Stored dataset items

^^^^

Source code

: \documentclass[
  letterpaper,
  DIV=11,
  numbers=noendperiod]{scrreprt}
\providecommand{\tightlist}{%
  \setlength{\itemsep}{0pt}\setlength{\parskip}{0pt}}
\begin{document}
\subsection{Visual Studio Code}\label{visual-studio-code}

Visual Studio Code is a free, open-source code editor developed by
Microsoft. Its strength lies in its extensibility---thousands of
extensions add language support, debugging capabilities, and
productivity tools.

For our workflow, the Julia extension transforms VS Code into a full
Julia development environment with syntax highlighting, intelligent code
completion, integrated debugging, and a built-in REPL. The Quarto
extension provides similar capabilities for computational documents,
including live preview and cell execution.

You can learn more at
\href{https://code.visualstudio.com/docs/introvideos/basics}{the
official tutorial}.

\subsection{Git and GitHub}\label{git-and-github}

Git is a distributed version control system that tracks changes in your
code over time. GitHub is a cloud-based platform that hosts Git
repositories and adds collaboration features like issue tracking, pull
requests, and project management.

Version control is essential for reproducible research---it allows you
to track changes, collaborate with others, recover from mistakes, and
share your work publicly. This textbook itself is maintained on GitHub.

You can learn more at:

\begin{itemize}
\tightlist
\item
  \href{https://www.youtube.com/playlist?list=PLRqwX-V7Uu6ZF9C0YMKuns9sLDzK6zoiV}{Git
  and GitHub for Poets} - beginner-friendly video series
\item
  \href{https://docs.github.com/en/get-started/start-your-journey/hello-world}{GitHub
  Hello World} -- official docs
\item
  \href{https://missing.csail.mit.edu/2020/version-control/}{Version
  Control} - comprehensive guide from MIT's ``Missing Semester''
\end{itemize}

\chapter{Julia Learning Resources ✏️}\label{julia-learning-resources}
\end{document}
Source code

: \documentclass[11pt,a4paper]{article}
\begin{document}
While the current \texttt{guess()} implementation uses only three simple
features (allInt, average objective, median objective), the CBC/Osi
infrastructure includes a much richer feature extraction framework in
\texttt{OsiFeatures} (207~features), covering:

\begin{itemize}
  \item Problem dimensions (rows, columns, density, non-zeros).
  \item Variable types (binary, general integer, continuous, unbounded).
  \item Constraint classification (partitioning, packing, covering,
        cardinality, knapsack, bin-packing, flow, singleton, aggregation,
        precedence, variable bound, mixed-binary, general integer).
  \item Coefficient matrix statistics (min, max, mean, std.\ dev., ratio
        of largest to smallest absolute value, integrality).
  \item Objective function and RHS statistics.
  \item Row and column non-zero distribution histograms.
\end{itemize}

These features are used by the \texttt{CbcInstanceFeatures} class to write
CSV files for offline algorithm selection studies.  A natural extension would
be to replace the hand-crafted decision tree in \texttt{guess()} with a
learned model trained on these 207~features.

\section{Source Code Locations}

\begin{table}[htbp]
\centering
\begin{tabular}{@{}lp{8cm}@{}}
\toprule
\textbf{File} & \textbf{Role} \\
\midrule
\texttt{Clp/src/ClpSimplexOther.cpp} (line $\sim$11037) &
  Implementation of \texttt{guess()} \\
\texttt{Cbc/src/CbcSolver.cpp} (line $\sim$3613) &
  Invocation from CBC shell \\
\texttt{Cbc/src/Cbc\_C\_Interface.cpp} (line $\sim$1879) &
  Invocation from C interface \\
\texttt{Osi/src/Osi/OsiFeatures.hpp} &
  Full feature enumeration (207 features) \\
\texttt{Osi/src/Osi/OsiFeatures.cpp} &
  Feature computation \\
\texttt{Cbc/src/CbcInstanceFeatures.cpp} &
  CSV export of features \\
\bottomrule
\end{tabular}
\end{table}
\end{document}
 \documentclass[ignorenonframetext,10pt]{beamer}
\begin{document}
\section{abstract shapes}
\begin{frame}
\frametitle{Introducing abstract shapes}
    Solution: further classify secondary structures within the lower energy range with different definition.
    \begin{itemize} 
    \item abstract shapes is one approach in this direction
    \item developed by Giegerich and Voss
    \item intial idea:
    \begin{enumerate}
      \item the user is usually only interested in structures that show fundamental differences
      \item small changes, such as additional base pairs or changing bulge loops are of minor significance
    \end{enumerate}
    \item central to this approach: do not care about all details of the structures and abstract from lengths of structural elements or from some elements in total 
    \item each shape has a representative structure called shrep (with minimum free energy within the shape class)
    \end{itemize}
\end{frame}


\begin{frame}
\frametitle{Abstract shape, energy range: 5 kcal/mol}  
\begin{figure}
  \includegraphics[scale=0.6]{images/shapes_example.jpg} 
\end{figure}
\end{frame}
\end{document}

^^^^

Brief
Transcribe the full set of records precisely.

Exercise output
Source code

: \documentclass[
  letterpaper,
  DIV=11,
  numbers=noendperiod]{scrreprt}
\providecommand{\tightlist}{%
  \setlength{\itemsep}{0pt}\setlength{\parskip}{0pt}}
\begin{document}
\subsection{Visual Studio Code}\label{visual-studio-code}

Visual Studio Code is a free, open-source code editor developed by
Microsoft. Its strength lies in its extensibility---thousands of
extensions add language support, debugging capabilities, and
productivity tools.

For our workflow, the Julia extension transforms VS Code into a full
Julia development environment with syntax highlighting, intelligent code
completion, integrated debugging, and a built-in REPL. The Quarto
extension provides similar capabilities for computational documents,
including live preview and cell execution.

You can learn more at
\href{https://code.visualstudio.com/docs/introvideos/basics}{the
official tutorial}.

\subsection{Git and GitHub}\label{git-and-github}

Git is a distributed version control system that tracks changes in your
code over time. GitHub is a cloud-based platform that hosts Git
repositories and adds collaboration features like issue tracking, pull
requests, and project management.

Version control is essential for reproducible research---it allows you
to track changes, collaborate with others, recover from mistakes, and
share your work publicly. This textbook itself is maintained on GitHub.

You can learn more at:

\begin{itemize}
\tightlist
\item
  \href{https://www.youtube.com/playlist?list=PLRqwX-V7Uu6ZF9C0YMKuns9sLDzK6zoiV}{Git
  and GitHub for Poets} - beginner-friendly video series
\item
  \href{https://docs.github.com/en/get-started/start-your-journey/hello-world}{GitHub
  Hello World} -- official docs
\item
  \href{https://missing.csail.mit.edu/2020/version-control/}{Version
  Control} - comprehensive guide from MIT's ``Missing Semester''
\end{itemize}

\chapter{Julia Learning Resources ✏️}\label{julia-learning-resources}
\end{document}
Source code

: \documentclass[11pt,a4paper]{article}
\begin{document}
While the current \texttt{guess()} implementation uses only three simple
features (allInt, average objective, median objective), the CBC/Osi
infrastructure includes a much richer feature extraction framework in
\texttt{OsiFeatures} (207~features), covering:

\begin{itemize}
  \item Problem dimensions (rows, columns, density, non-zeros).
  \item Variable types (binary, general integer, continuous, unbounded).
  \item Constraint classification (partitioning, packing, covering,
        cardinality, knapsack, bin-packing, flow, singleton, aggregation,
        precedence, variable bound, mixed-binary, general integer).
  \item Coefficient matrix statistics (min, max, mean, std.\ dev., ratio
        of largest to smallest absolute value, integrality).
  \item Objective function and RHS statistics.
  \item Row and column non-zero distribution histograms.
\end{itemize}

These features are used by the \texttt{CbcInstanceFeatures} class to write
CSV files for offline algorithm selection studies.  A natural extension would
be to replace the hand-crafted decision tree in \texttt{guess()} with a
learned model trained on these 207~features.

\section{Source Code Locations}

\begin{table}[htbp]
\centering
\begin{tabular}{@{}lp{8cm}@{}}
\toprule
\textbf{File} & \textbf{Role} \\
\midrule
\texttt{Clp/src/ClpSimplexOther.cpp} (line $\sim$11037) &
  Implementation of \texttt{guess()} \\
\texttt{Cbc/src/CbcSolver.cpp} (line $\sim$3613) &
  Invocation from CBC shell \\
\texttt{Cbc/src/Cbc\_C\_Interface.cpp} (line $\sim$1879) &
  Invocation from C interface \\
\texttt{Osi/src/Osi/OsiFeatures.hpp} &
  Full feature enumeration (207 features) \\
\texttt{Osi/src/Osi/OsiFeatures.cpp} &
  Feature computation \\
\texttt{Cbc/src/CbcInstanceFeatures.cpp} &
  CSV export of features \\
\bottomrule
\end{tabular}
\end{table}
\end{document}
 \documentclass[ignorenonframetext,10pt]{beamer}
\begin{document}
\section{abstract shapes}
\begin{frame}
\frametitle{Introducing abstract shapes}
    Solution: further classify secondary structures within the lower energy range with different definition.
    \begin{itemize} 
    \item abstract shapes is one approach in this direction
    \item developed by Giegerich and Voss
    \item intial idea:
    \begin{enumerate}
      \item the user is usually only interested in structures that show fundamental differences
      \item small changes, such as additional base pairs or changing bulge loops are of minor significance
    \end{enumerate}
    \item central to this approach: do not care about all details of the structures and abstract from lengths of structural elements or from some elements in total 
    \item each shape has a representative structure called shrep (with minimum free energy within the shape class)
    \end{itemize}
\end{frame}


\begin{frame}
\frametitle{Abstract shape, energy range: 5 kcal/mol}  
\begin{figure}
  \includegraphics[scale=0.6]{images/shapes_example.jpg} 
\end{figure}
\end{frame}
\end{document}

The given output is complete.